Brexit Impact Tracker – 3 January 2022 – The Battle over Britain’s Economic Strategy

The past week’s Brexit news was dominated by the anticipation of additional barriers to UK-EU trade following the entry in force of delayed checks on EU imports to Great Britain on January 1, 2022. In parallel, an increasing number of politicians and commentators have started weighing in on the debate about the broader economic strategy the UK should or should not adopt to address the pressing economic issues and making Brexit a success or limiting the damage it is causing.

Trading in indifference

The grace period for full customs declarations on goods imported into Great Britain from the EU expired on 31.12.2021 (imports from the EU to Northern Ireland are exempt thanks to the Northern Ireland Protocol (NIP) and the UK government has decided to extend the grace period for goods imported into GB from the Republic of Ireland). From 1.1.2022 UK importers (and in some cases their EU suppliers) will have to provide a full import declaration. A key issue with the new rules is that EU exporters to the UK will have to register for an Eori number (economic operators registration and identification number).

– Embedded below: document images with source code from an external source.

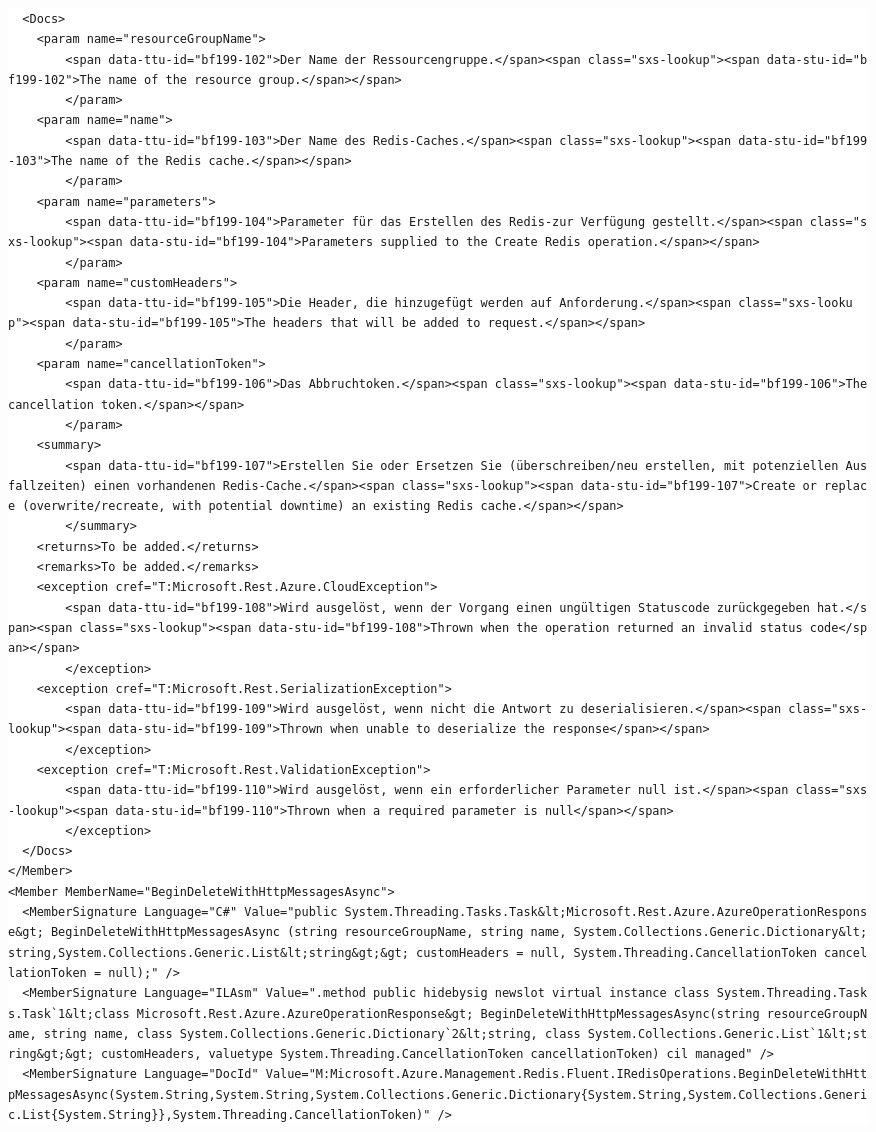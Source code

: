       <Docs>
        <param name="resourceGroupName">
            <span data-ttu-id="bf199-102">Der Name der Ressourcengruppe.</span><span class="sxs-lookup"><span data-stu-id="bf199-102">The name of the resource group.</span></span>
            </param>
        <param name="name">
            <span data-ttu-id="bf199-103">Der Name des Redis-Caches.</span><span class="sxs-lookup"><span data-stu-id="bf199-103">The name of the Redis cache.</span></span>
            </param>
        <param name="parameters">
            <span data-ttu-id="bf199-104">Parameter für das Erstellen des Redis-zur Verfügung gestellt.</span><span class="sxs-lookup"><span data-stu-id="bf199-104">Parameters supplied to the Create Redis operation.</span></span>
            </param>
        <param name="customHeaders">
            <span data-ttu-id="bf199-105">Die Header, die hinzugefügt werden auf Anforderung.</span><span class="sxs-lookup"><span data-stu-id="bf199-105">The headers that will be added to request.</span></span>
            </param>
        <param name="cancellationToken">
            <span data-ttu-id="bf199-106">Das Abbruchtoken.</span><span class="sxs-lookup"><span data-stu-id="bf199-106">The cancellation token.</span></span>
            </param>
        <summary>
            <span data-ttu-id="bf199-107">Erstellen Sie oder Ersetzen Sie (überschreiben/neu erstellen, mit potenziellen Ausfallzeiten) einen vorhandenen Redis-Cache.</span><span class="sxs-lookup"><span data-stu-id="bf199-107">Create or replace (overwrite/recreate, with potential downtime) an existing Redis cache.</span></span>
            </summary>
        <returns>To be added.</returns>
        <remarks>To be added.</remarks>
        <exception cref="T:Microsoft.Rest.Azure.CloudException">
            <span data-ttu-id="bf199-108">Wird ausgelöst, wenn der Vorgang einen ungültigen Statuscode zurückgegeben hat.</span><span class="sxs-lookup"><span data-stu-id="bf199-108">Thrown when the operation returned an invalid status code</span></span>
            </exception>
        <exception cref="T:Microsoft.Rest.SerializationException">
            <span data-ttu-id="bf199-109">Wird ausgelöst, wenn nicht die Antwort zu deserialisieren.</span><span class="sxs-lookup"><span data-stu-id="bf199-109">Thrown when unable to deserialize the response</span></span>
            </exception>
        <exception cref="T:Microsoft.Rest.ValidationException">
            <span data-ttu-id="bf199-110">Wird ausgelöst, wenn ein erforderlicher Parameter null ist.</span><span class="sxs-lookup"><span data-stu-id="bf199-110">Thrown when a required parameter is null</span></span>
            </exception>
      </Docs>
    </Member>
    <Member MemberName="BeginDeleteWithHttpMessagesAsync">
      <MemberSignature Language="C#" Value="public System.Threading.Tasks.Task&lt;Microsoft.Rest.Azure.AzureOperationResponse&gt; BeginDeleteWithHttpMessagesAsync (string resourceGroupName, string name, System.Collections.Generic.Dictionary&lt;string,System.Collections.Generic.List&lt;string&gt;&gt; customHeaders = null, System.Threading.CancellationToken cancellationToken = null);" />
      <MemberSignature Language="ILAsm" Value=".method public hidebysig newslot virtual instance class System.Threading.Tasks.Task`1&lt;class Microsoft.Rest.Azure.AzureOperationResponse&gt; BeginDeleteWithHttpMessagesAsync(string resourceGroupName, string name, class System.Collections.Generic.Dictionary`2&lt;string, class System.Collections.Generic.List`1&lt;string&gt;&gt; customHeaders, valuetype System.Threading.CancellationToken cancellationToken) cil managed" />
      <MemberSignature Language="DocId" Value="M:Microsoft.Azure.Management.Redis.Fluent.IRedisOperations.BeginDeleteWithHttpMessagesAsync(System.String,System.String,System.Collections.Generic.Dictionary{System.String,System.Collections.Generic.List{System.String}},System.Threading.CancellationToken)" />
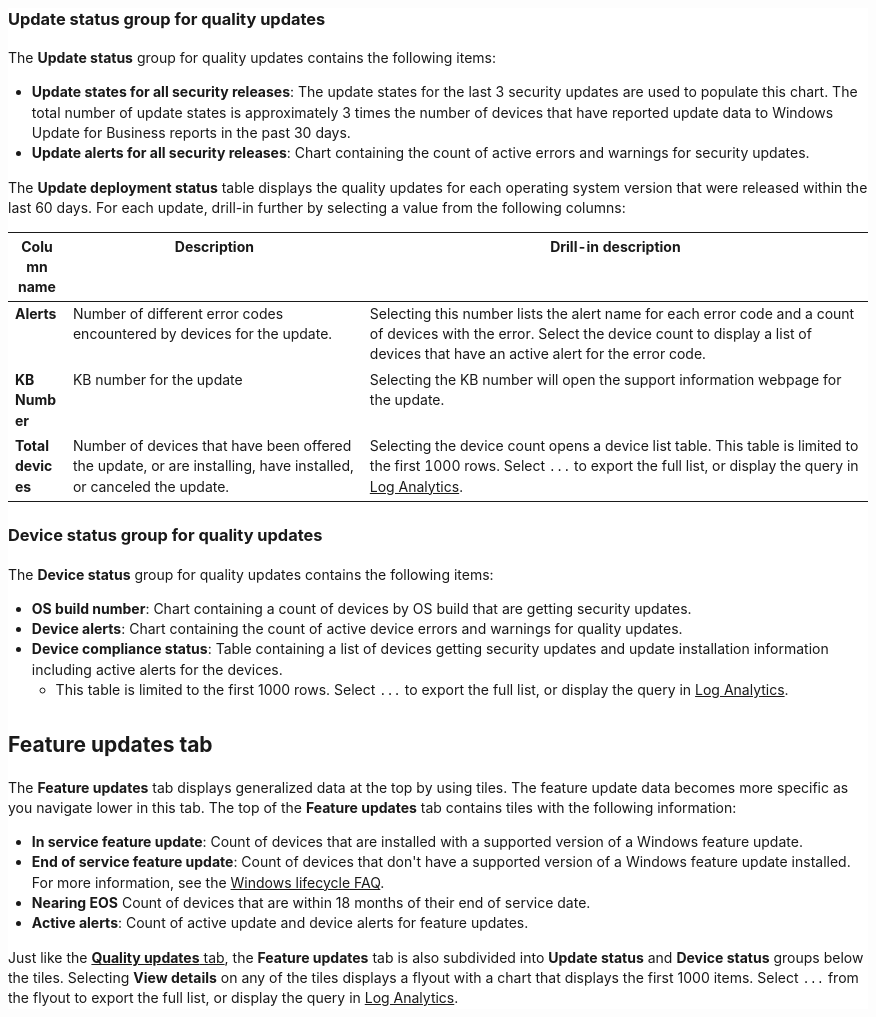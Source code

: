 ### <a name="bkmk_update-group-quality"></a> Update status group for quality updates

The **Update status** group for quality updates contains the following items:

- **Update states for all security releases**: The update states for the last 3 security updates are used to populate this chart. The total number of update states is approximately 3 times the number of devices that have reported update data to Windows Update for Business reports in the past 30 days.
- **Update alerts for all security releases**: Chart containing the count of active errors and warnings for security updates.


The **Update deployment status** table displays the quality updates for each operating system version that were released within the last 60 days. For each update, drill-in further by selecting a value from the following columns:

| Column name | Description | Drill-in description |
|---|---|---|
|**Alerts**| Number of different error codes encountered by devices for the update. | Selecting this number lists the alert name for each error code and a count of devices with the error. Select the device count to display a list of devices that have an active alert for the error code.  
| **KB Number** | KB number for the update |  Selecting the KB number will open the support information webpage for the update.|
| **Total devices** | Number of devices that have been offered the update, or are installing, have installed, or canceled the update. | Selecting the device count opens a device list table. This table is limited to the first 1000 rows. Select `...` to export the full list, or display the query in [Log Analytics](/azure/azure-monitor/logs/log-analytics-tutorial).  |

### <a name="bkmk_device-group-quality"></a> Device status group for quality updates

The **Device status** group for quality updates contains the following items:

- **OS build number**: Chart containing a count of devices by OS build that are getting security updates.
- **Device alerts**: Chart containing the count of active device errors and warnings for quality updates.
- **Device compliance status**: Table containing a list of devices getting security updates and update installation information including active alerts for the devices.
  - This table is limited to the first 1000 rows. Select `...` to export the full list, or display the query in [Log Analytics](/azure/azure-monitor/logs/log-analytics-tutorial).

## Feature updates tab

The **Feature updates** tab displays generalized data at the top by using tiles. The feature update data becomes more specific as you navigate lower in this tab. The top of the **Feature updates** tab contains tiles with the following information:

- **In service feature update**: Count of devices that are installed with a supported version of a Windows feature update.
- **End of service feature update**: Count of devices that don't have a supported version of a Windows feature update installed. For more information, see the [Windows lifecycle FAQ](/lifecycle/faq/windows).
- **Nearing EOS** Count of devices that are within 18 months of their end of service date.
- **Active alerts**: Count of active update and device alerts for feature updates.

Just like the [**Quality updates** tab](#quality-updates-tab), the **Feature updates** tab is also subdivided into **Update status** and **Device status** groups below the tiles. Selecting **View details** on any of the tiles displays a flyout with a chart that displays the first 1000 items. Select `...` from the flyout to export the full list, or display the query in [Log Analytics](/azure/azure-monitor/logs/log-analytics-tutorial).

So, the year started with another blow to the Brexiter promise of ‘frictionless trade’ as the media are full of articles on the now familiar effect of Brexit on UK-EU trade, namely a combination of more red tape, higher costs for businesses and slower trade. Unsurprisingly, this is expected to hit smaller businesses most as the Cold Chain Federation and the Federation of Small Businesses both warned this week.

The Guardian cites Paul Hargreaves, founder of Cotswolds Fayre, as saying that the government does not understand the impact of Brexit on British businesses and that “[Ministers] are not in the real world. They think things are a lot easier than they actually are.” That is not surprising of course. We have known at least since Johnson’s famous ‘F**k business’ comment that Brexit was always going to be about nationalist ideology not economic rationality. However, while it was possible to argue (and lie) about the impact of Brexit on businesses before Brexit happened, it becomes increasingly difficult to deny the fact that the vast majority of UK businesses do not seem happy with the way things are going.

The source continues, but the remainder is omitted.